Source texts of formatted documents:
########

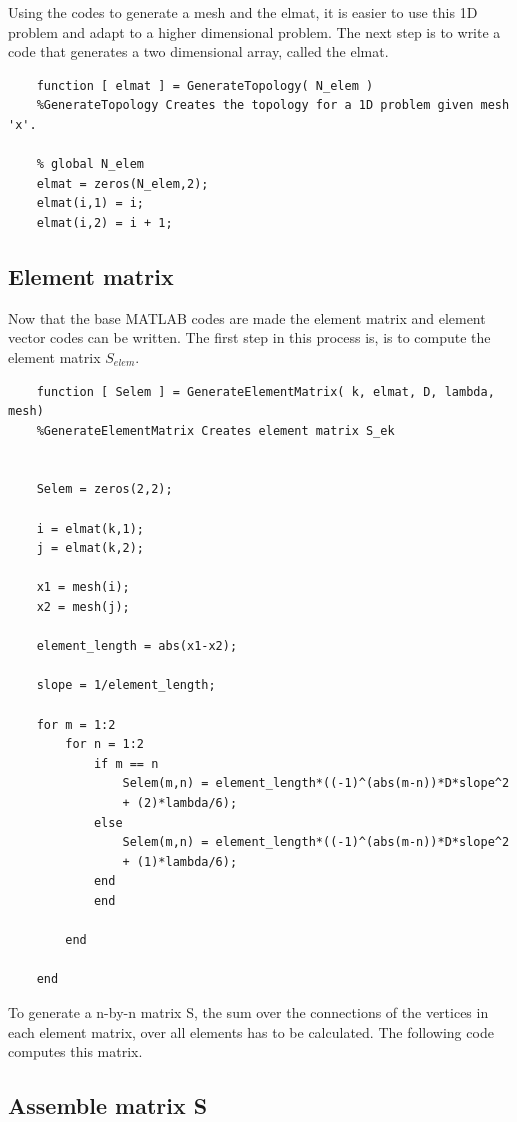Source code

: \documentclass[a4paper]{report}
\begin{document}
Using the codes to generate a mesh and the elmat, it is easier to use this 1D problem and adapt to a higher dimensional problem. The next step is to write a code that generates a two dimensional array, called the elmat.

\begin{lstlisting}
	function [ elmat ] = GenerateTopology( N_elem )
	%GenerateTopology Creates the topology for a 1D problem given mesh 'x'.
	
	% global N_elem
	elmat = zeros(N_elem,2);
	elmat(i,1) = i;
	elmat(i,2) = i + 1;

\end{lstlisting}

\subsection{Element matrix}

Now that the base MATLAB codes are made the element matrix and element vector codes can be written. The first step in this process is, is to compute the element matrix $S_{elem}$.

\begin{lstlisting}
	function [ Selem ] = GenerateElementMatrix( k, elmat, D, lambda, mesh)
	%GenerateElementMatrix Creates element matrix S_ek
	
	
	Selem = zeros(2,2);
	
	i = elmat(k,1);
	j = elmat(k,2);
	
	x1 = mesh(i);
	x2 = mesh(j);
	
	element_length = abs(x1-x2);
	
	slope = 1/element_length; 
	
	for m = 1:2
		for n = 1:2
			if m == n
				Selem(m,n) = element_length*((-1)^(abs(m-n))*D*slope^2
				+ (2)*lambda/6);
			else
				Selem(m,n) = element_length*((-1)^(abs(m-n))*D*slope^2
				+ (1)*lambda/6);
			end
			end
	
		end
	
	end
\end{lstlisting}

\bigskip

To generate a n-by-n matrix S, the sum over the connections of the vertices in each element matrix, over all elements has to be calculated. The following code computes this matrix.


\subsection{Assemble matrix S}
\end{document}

########

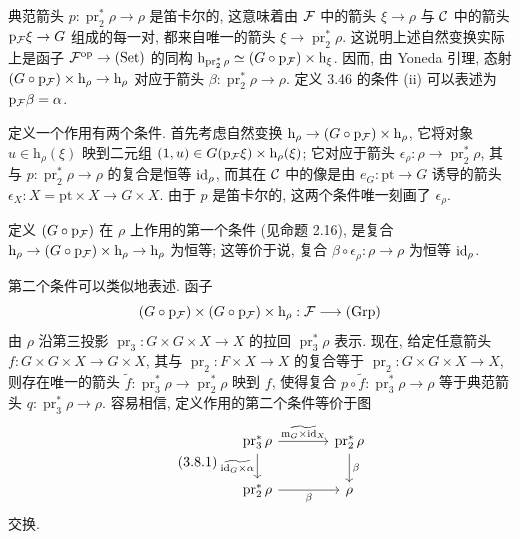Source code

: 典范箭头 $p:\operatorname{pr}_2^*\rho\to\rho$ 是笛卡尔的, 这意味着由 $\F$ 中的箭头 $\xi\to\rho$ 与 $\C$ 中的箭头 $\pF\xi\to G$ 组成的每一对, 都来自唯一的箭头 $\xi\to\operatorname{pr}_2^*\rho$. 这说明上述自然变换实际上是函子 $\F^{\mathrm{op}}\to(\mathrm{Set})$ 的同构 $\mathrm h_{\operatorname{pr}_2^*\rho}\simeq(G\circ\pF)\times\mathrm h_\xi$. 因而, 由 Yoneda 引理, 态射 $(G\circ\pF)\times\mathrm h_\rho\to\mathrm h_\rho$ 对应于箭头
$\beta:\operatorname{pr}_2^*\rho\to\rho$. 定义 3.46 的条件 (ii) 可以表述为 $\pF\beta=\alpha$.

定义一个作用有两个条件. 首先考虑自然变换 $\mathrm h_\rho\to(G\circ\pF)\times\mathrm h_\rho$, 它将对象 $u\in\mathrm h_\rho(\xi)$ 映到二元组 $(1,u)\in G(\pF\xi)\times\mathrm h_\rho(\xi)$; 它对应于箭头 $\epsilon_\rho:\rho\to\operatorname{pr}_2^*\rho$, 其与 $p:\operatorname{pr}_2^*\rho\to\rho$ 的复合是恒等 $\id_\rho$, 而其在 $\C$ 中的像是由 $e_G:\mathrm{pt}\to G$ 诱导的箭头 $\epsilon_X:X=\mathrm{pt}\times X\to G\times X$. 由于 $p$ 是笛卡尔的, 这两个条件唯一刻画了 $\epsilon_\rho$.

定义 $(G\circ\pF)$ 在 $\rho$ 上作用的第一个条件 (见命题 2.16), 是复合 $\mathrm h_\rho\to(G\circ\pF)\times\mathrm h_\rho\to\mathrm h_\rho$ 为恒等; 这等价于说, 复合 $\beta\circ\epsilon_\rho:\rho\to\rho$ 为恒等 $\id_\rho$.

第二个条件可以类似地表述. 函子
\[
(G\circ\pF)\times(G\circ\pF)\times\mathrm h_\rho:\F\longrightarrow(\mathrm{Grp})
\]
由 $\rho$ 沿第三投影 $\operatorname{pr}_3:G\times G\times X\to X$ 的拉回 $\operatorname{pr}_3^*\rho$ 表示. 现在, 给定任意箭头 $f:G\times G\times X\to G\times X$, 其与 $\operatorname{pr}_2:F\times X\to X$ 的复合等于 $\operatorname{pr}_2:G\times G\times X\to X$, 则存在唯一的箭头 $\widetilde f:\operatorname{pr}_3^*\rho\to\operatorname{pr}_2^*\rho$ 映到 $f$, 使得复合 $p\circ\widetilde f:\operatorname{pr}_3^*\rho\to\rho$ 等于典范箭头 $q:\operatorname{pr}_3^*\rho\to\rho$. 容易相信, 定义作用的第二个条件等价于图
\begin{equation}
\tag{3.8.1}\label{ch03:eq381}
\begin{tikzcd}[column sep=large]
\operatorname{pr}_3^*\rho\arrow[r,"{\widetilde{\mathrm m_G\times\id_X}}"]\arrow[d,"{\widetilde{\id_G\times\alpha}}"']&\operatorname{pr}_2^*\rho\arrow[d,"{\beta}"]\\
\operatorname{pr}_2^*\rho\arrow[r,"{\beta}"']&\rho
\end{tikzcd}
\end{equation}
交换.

########

▶ Required action
Every line above in which the word "GenerateTopology" occurs needs to be copied.

▶ Output of the task
	function [ elmat ] = GenerateTopology( N_elem )
	%GenerateTopology Creates the topology for a 1D problem given mesh 'x'.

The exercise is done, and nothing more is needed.